KAB. TANGERANG – Korban banjir di Perumahan Taman Cikande, Kecamatan Jayanti, Kabupaten Tangerang, mendesak pemerintah membangun tanggul di Sungai Cidurian sebagai solusi jangka panjang penanganan banjir.
Desakan tersebut disampaikan warga setelah kawasan permukiman mereka kembali terendam banjir akibat meluapnya Sungai Cidurian, yang hampir setiap tahun terjadi. Sungai tersebut berada di bawah kewenangan Balai Besar Wilayah Sungai Cidanau–Ciujung–Cidurian (BBWSC3) Kementerian Pekerjaan Umum (PU).

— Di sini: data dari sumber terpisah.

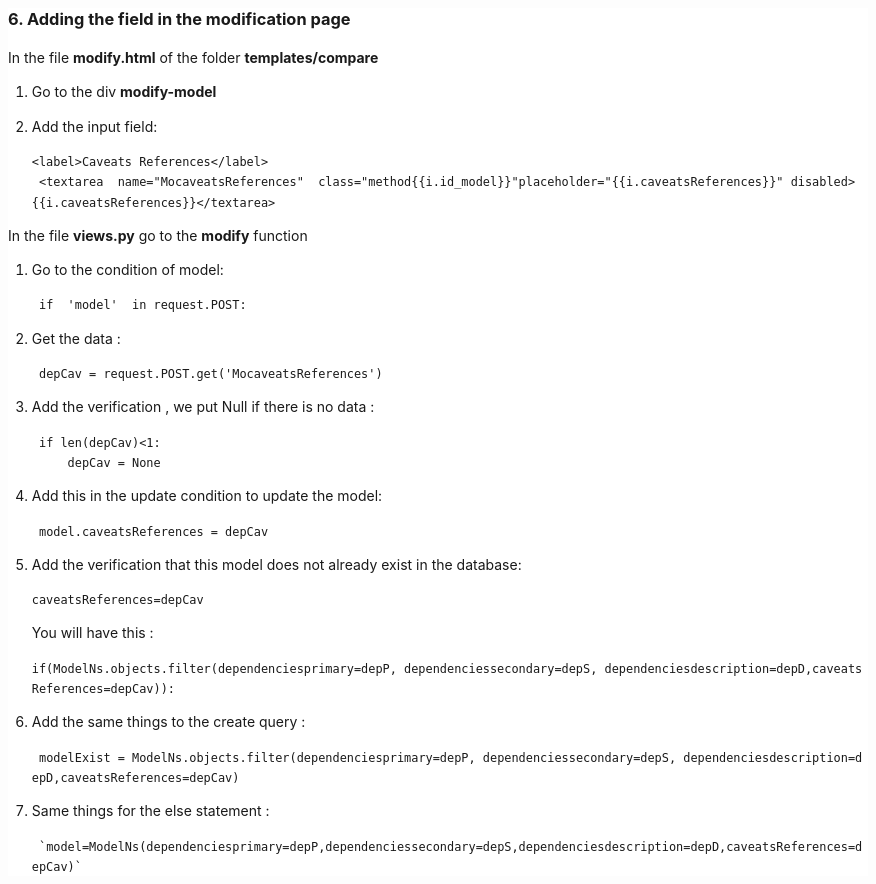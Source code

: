 ### 6. Adding the field in the modification page
In the file **modify.html** of the folder **templates/compare**

 1. Go to the div **modify-model**
 2. Add the input field:
 
		<label>Caveats References</label> 
		 <textarea  name="MocaveatsReferences"  class="method{{i.id_model}}"placeholder="{{i.caveatsReferences}}" disabled>{{i.caveatsReferences}}</textarea>
In the file **views.py** go to the **modify** function
1. Go to the condition of model:

	    if  'model'  in request.POST:
2. Get the data :
 
	    depCav = request.POST.get('MocaveatsReferences')

3. Add the verification , we put Null if there is no data :

	    if len(depCav)<1:
		    depCav = None
4. Add this in the update condition to update the model:
 
	    model.caveatsReferences = depCav
 5. Add the verification that this model does not already exist in the database:
		 
	    caveatsReferences=depCav
	You will have this :
	
	    if(ModelNs.objects.filter(dependenciesprimary=depP, dependenciessecondary=depS, dependenciesdescription=depD,caveatsReferences=depCav)):
5. Add the same things to the create query :

	    modelExist = ModelNs.objects.filter(dependenciesprimary=depP, dependenciessecondary=depS, dependenciesdescription=depD,caveatsReferences=depCav)
	    
6. Same things for the else statement :
							
		`model=ModelNs(dependenciesprimary=depP,dependenciessecondary=depS,dependenciesdescription=depD,caveatsReferences=depCav)`

 
 
	    


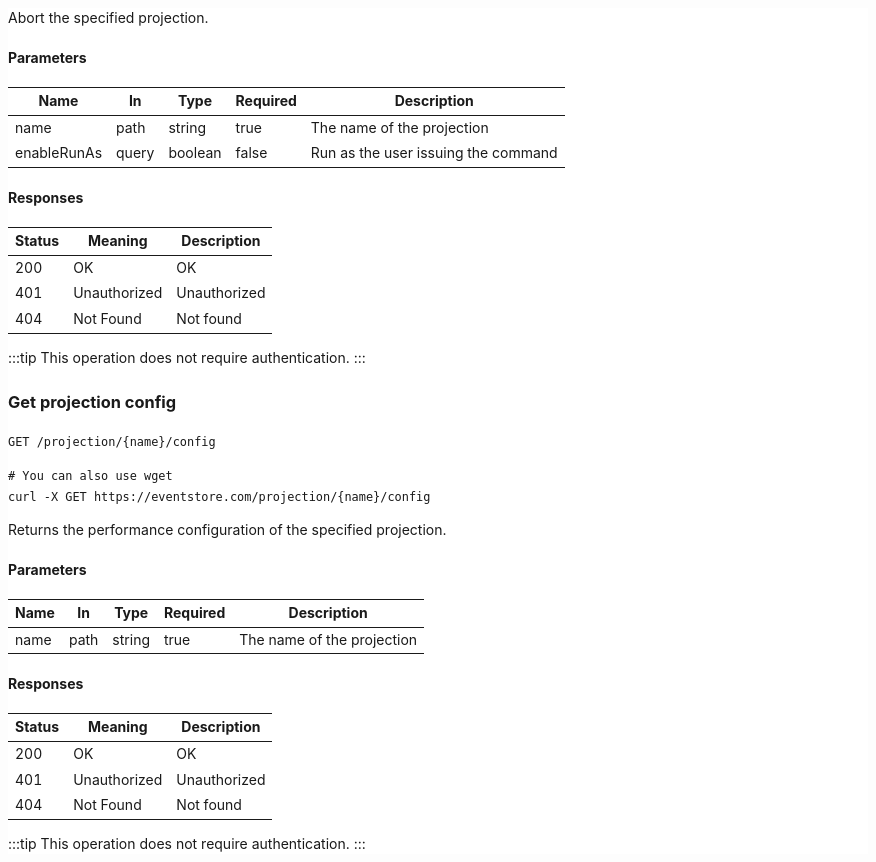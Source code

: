 Abort the specified projection.

#### Parameters

| Name        | In    | Type    | Required | Description                         |
| ----------- | ----- | ------- | -------- | ----------------------------------- |
| name        | path  | string  | true     | The name of the projection          |
| enableRunAs | query | boolean | false    | Run as the user issuing the command |

#### Responses

| Status | Meaning      | Description  |
| ------ | ------------ | ------------ |
| 200    | OK           | OK           |
| 401    | Unauthorized | Unauthorized |
| 404    | Not Found    | Not found    |

:::tip
This operation does not require authentication.
:::

### Get projection config

`GET /projection/{name}/config`

```shell
# You can also use wget
curl -X GET https://eventstore.com/projection/{name}/config
```

Returns the performance configuration of the specified projection.

#### Parameters

| Name | In   | Type   | Required | Description                |
| ---- | ---- | ------ | -------- | -------------------------- |
| name | path | string | true     | The name of the projection |

#### Responses

| Status | Meaning      | Description  |
| ------ | ------------ | ------------ |
| 200    | OK           | OK           |
| 401    | Unauthorized | Unauthorized |
| 404    | Not Found    | Not found    |

:::tip
This operation does not require authentication.
:::
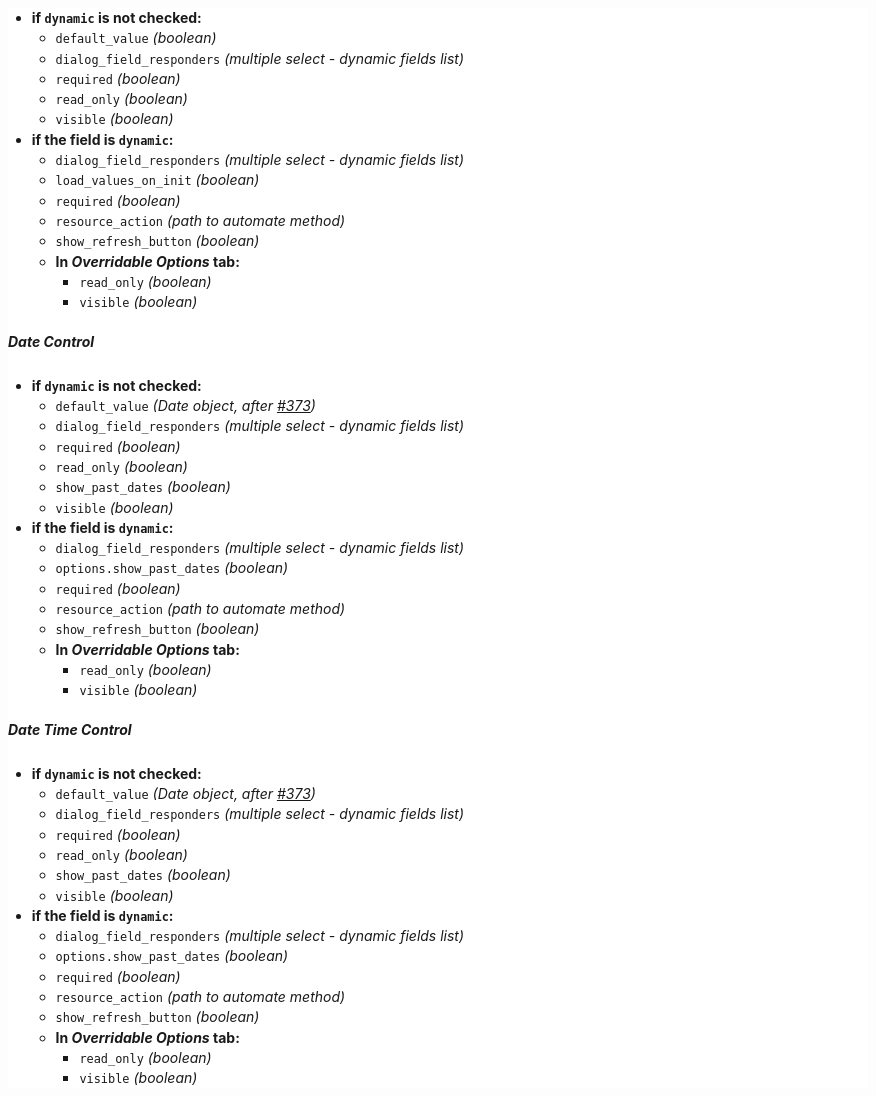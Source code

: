   - **if `dynamic` is not checked:**
    - `default_value` *(boolean)*
    - `dialog_field_responders` *(multiple select - dynamic fields list)*
    - `required` *(boolean)*
    - `read_only` *(boolean)*
    - `visible` *(boolean)*
  - **if the field is `dynamic`:**
    - `dialog_field_responders` *(multiple select - dynamic fields list)*
    - `load_values_on_init` *(boolean)*
    - `required` *(boolean)*
    - `resource_action` *(path to automate method)*
    - `show_refresh_button` *(boolean)*
    - **In *Overridable Options* tab:**
      - `read_only` *(boolean)*
      - `visible` *(boolean)*

##### Date Control

  - **if `dynamic` is not checked:**
    - `default_value` *(Date object, after [#373](https://github.com/ManageIQ/ui-components/pull/373/files))*
    - `dialog_field_responders` *(multiple select - dynamic fields list)*
    - `required` *(boolean)*
    - `read_only` *(boolean)*
    - `show_past_dates` *(boolean)*
    - `visible` *(boolean)*
  - **if the field is `dynamic`:**
    - `dialog_field_responders` *(multiple select - dynamic fields list)*
    - `options.show_past_dates` *(boolean)*
    - `required` *(boolean)*
    - `resource_action` *(path to automate method)*
    - `show_refresh_button` *(boolean)*
    - **In *Overridable Options* tab:**
      - `read_only` *(boolean)*
      - `visible` *(boolean)*

##### Date Time Control

  - **if `dynamic` is not checked:**
    - `default_value` *(Date object, after [#373](https://github.com/ManageIQ/ui-components/pull/373/files))*
    - `dialog_field_responders` *(multiple select - dynamic fields list)*
    - `required` *(boolean)*
    - `read_only` *(boolean)*
    - `show_past_dates` *(boolean)*
    - `visible` *(boolean)*
  - **if the field is `dynamic`:**
    - `dialog_field_responders` *(multiple select - dynamic fields list)*
    - `options.show_past_dates` *(boolean)*
    - `required` *(boolean)*
    - `resource_action` *(path to automate method)*
    - `show_refresh_button` *(boolean)*
    - **In *Overridable Options* tab:**
      - `read_only` *(boolean)*
      - `visible` *(boolean)*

“Itu (tanggul) memang sangat dibutuhkan. Mudah-mudahan dari instansi pemerintah, dari camat, bupati, gubernur, sampai presiden supaya bisa membangun tanggul,” kata Ketua RW 03 Perumahan Taman Cikande, Victor Silaen, Kamis (15/1/2026).
Diketahui, banjir di perumahan tersebut telah berlangsung selama empat hari sejak Senin (12/1/2026) dan hingga kini belum menunjukkan tanda-tanda surut. Sebanyak 222 kepala keluarga dari dua RW dan lima RT terdampak, dengan ketinggian air mencapai hingga dua meter.
Victor menjelaskan, Perumahan Taman Cikande telah menjadi langganan banjir tahunan. Banjir terparah tercatat terjadi pada 2001 lalu, ketika seluruh kawasan perumahan terendam.
Akibat bencana yang berulang, sebagian warga yang tinggal di blok paling bawah memilih pindah dan meninggalkan rumahnya dalam kondisi kosong.
“Sempat dihuni, tapi karena banjir seperti ini terjadi terus, lama-lama orang memilih keluar. Akhirnya pada pindah, tinggal sisa 17 KK. Kalau yang di atas masih bertahan karena tidak separah yang di bawah,” ujarnya.
Ia menilai, pembangunan tanggul merupakan solusi paling realistis untuk mencegah banjir kembali terjadi, mengingat lokasi perumahan yang berada tidak jauh dari Sungai Cidurian.
“Mudah-mudahan pemerintah bisa mendengar harapan kami agar dibangunkan tanggul,” kata Victor.
Menurutnya, tanggul berfungsi menahan limpasan air dari Sungai Cidurian yang berhulu di kawasan pegunungan Taman Nasional Gunung Halimun Salak, Jawa Barat. Ia mengungkapkan, warga sebenarnya telah lama mengusulkan pembangunan tanggul kepada pemerintah, namun hingga kini belum ada realisasi.
“Dulu sudah pernah kami usulkan, tapi sampai sekarang belum ada,” tandasnya.